Reviewed by Manuel R. Vargas, University of California, San Diego and University of San Francisco

2016.09.24


In 1948, a group of philosophers in Mexico began a spirited and public engagement with existentialism. The movement flourished for only four years, but Carlos Alberto Sánchez argues that the project was of considerably greater philosophical importance than its brief duration might suggest. In Sánchez's reading, Mexican existentialism was, "that moment in the history of philosophy when Mexican philosophers hesitated before the Eurocentric conception of philosophy and identified [philosophy] with a quest for self-awareness" (91). The hallmark of this movement was an attempt to put the notion of Mexicanness at the center of a systematic research program in philosophy, and to explore the way in which this situated, contingent way of being might inform philosophical and practical commitments. This book is a lively and intellectually serious engagement with this sometimes incredible but oftentimes fascinating philosophical movement.
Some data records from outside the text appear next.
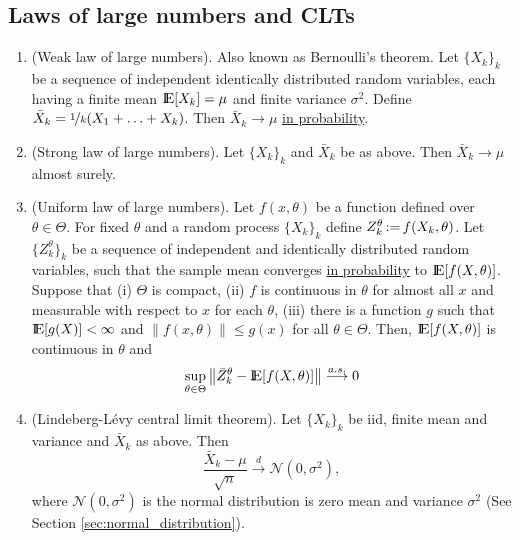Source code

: \documentclass[a4paper,10pt]{scrbook}
\begin{document}
\subsection{Laws of large numbers and CLTs} 
\begin{enumerate}
  \item (Weak law of large numbers). Also known as Bernoulli's theorem. Let $\{X_k\}_k$ be
       a sequence of independent identically distributed random variables, each having a 
       finite mean $\E[X_k]=\mu$ and finite variance $\sigma^2$. Define 
       $\bar{X}_k=\nicefrac{1}{k}(X_1+\ldots+X_k)$. Then $\bar{X}_k\to \mu$ 
       \hyperlink{link:convergence_in_probability}{in probability}.
   \item (\hypertarget{link:sLLN}{Strong law of large numbers}). Let $\{X_k\}_k$ and $\bar{X}_k$ be as above.
         Then $\bar{X}_k\to \mu$ almost surely.    
   \item (Uniform law of large numbers).  Let $f(x,\theta)$ be a function defined over
         $\theta\in\Theta$. For fixed $\theta$ and 
         a random process $\{X_k\}_k$ define $Z_k^\theta {}\mathop{\mathrel{:}=}{} f(X_k, \theta)$. Let 
         $\{Z_k^\theta\}_k$ be a sequence of independent and identically distributed 
         random variables, such that the sample mean converges 
         \hyperlink{link:convergence_in_probability}{in probability} to $\E[f(X, \theta)]$. 
         Suppose that (i) $\Theta$ is compact, (ii) $f$ is continuous 
         in $\theta$ for almost all $x$ and measurable with respect to $x$ for each $\theta$,
         (iii) there is a function $g$ such that $\E[g(X)]<\infty$ and $\|f(x,\theta)\| \leq g(x)$ 
         for all $\theta\in\Theta$. Then, $\E[f(X,\theta)]$ is continuous in $\theta$ and
         \[
          \sup_{\theta\in\Theta}\left\| 
	    \bar{Z}^\theta_k - \E[f(X,\theta)] 
          \right\|
          \overset{a.s.}{\longrightarrow} 0
         \]

   \item (Lindeberg-L{\'e}vy central limit theorem). Let $\{X_k\}_k$ be iid, finite mean and variance 
         and $\bar{X}_k$ as above. Then
         \[
          \frac{\bar{X}_k-\mu}{\sqrt{n}} \overset{d}{\longrightarrow} \mathcal{N}(0, \sigma^2),
         \]
         where \(\mathcal{N}(0, \sigma^2)\) is the normal distribution is zero mean and variance \(\sigma^2\)
         (See Section \ref{sec:normal_distribution}).


\end{enumerate}
\end{document}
Sánchez argues that Mexican existentialism is worth our attention for at least three reasons. First, an accurate global history of existentialism, one that takes seriously the case of Mexican existentialism, looks interestingly different from the conventional story. Second, there are lessons to be learned from the Mexican appropriation of European existentialism, and these insights can inform our understanding of the situation(s) of Latinxs and the proper aspirations of a Latinx philosophy.[1] In particular, Mexican existentialism provides a template for a kind of liberationist project that remains worth pursuing. Third, the project of Mexican existentialism reflects both an important and underappreciated way of doing philosophy, one that starts from reflections on the particular, concrete, situated, and contingent circumstances of its production. Sánchez offers an intricate and wide-ranging case for each of these claims. He also goes on to explore the nature of interpretation, and the specific purposes for which we might undertake readings of historical philosophy. This slender volume covers a lot of ground.
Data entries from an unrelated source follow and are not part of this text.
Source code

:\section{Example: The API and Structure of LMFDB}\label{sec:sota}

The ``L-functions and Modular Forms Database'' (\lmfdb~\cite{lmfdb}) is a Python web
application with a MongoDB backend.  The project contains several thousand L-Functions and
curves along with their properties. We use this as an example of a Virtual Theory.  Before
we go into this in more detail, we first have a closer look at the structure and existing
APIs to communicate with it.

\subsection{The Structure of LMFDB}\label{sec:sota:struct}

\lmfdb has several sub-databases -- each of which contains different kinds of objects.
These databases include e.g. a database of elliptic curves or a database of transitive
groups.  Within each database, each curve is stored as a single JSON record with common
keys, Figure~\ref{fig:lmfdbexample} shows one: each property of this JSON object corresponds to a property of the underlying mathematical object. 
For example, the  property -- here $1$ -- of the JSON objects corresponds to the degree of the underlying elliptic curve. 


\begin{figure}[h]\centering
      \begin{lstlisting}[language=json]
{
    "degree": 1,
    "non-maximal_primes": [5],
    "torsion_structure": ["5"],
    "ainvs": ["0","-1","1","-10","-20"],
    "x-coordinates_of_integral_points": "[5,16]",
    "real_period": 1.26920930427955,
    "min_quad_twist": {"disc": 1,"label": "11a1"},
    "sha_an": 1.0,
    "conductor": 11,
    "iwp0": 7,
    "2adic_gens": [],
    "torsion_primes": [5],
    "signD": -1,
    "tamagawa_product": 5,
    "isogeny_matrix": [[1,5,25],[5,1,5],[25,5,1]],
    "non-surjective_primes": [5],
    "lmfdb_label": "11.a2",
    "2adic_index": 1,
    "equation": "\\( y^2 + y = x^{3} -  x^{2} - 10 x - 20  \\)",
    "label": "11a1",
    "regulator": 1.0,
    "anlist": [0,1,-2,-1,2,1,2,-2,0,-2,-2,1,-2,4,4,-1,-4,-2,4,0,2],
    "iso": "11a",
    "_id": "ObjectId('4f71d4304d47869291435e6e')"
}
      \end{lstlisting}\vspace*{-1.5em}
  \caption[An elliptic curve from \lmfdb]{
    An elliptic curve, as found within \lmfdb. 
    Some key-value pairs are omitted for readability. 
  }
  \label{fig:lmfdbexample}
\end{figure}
Most of the chapters can function as stand-alone essays, with the odd numbered chapters focusing on larger themes and the even numbered chapters focusing on individual figures. The book works reasonably well as an introduction to the movement and its figures. That said, it is less an introduction than a scholarly meditation on the value of philosophy pursued in the manner of Mexican existentialism. It surely helps to come to the book with some familiarity with the figures that loom large in this narrative, e.g., José Gaos, Luis Villoro, Leopoldo Zea, Emilio Uranga, and Jorge Portilla.
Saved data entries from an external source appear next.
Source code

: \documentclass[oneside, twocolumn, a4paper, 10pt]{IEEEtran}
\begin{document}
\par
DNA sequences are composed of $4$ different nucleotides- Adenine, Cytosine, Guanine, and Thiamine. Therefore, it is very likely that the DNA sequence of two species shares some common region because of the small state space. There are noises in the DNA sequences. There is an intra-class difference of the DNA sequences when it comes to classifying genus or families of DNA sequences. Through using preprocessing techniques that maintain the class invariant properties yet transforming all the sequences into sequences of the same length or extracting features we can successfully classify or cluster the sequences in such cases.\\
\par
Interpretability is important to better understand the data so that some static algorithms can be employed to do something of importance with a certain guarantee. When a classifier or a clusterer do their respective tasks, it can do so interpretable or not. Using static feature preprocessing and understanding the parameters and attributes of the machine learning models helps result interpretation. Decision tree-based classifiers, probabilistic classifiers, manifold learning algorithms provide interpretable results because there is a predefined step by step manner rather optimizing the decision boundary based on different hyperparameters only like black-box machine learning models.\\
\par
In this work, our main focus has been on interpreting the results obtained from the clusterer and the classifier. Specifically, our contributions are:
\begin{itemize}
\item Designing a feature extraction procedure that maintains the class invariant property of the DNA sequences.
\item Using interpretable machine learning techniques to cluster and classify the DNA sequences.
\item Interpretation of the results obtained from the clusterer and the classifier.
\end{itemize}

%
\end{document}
One might fear that this makes the matter of audience tricky. Most of the works that are the subject of the volume are unavailable in English, and too many contemporary philosophical readers are handicapped by insufficient competence with Spanish to readily read the original texts, even if one's library carried them.[2] Presumably, that's part of the point: among other things, Sánchez endeavors to show why we should read and teach these figures, why we should endeavor to see them translated, and why the way they did philosophy can profitably inform how we go about doing philosophy today.

* * *

The introductory chapter offers some reflections about the nature and limits of interpretation. Sánchez declares his interest in appropriation, rather than (a maybe impossible, he thinks) strict fidelity to texts. His approach to appropriation is governed by (1) the interest in reading for the purposes of learning about the problems of the time in which the texts are written, but also (2) the utility of these texts in aiding our understanding of our own time, or responding to our present philosophical interests (5). This sort of reading does violence to the text, he thinks, and we do well to recognize that this departure from an author's aspirations and concerns is both intentional and defensible.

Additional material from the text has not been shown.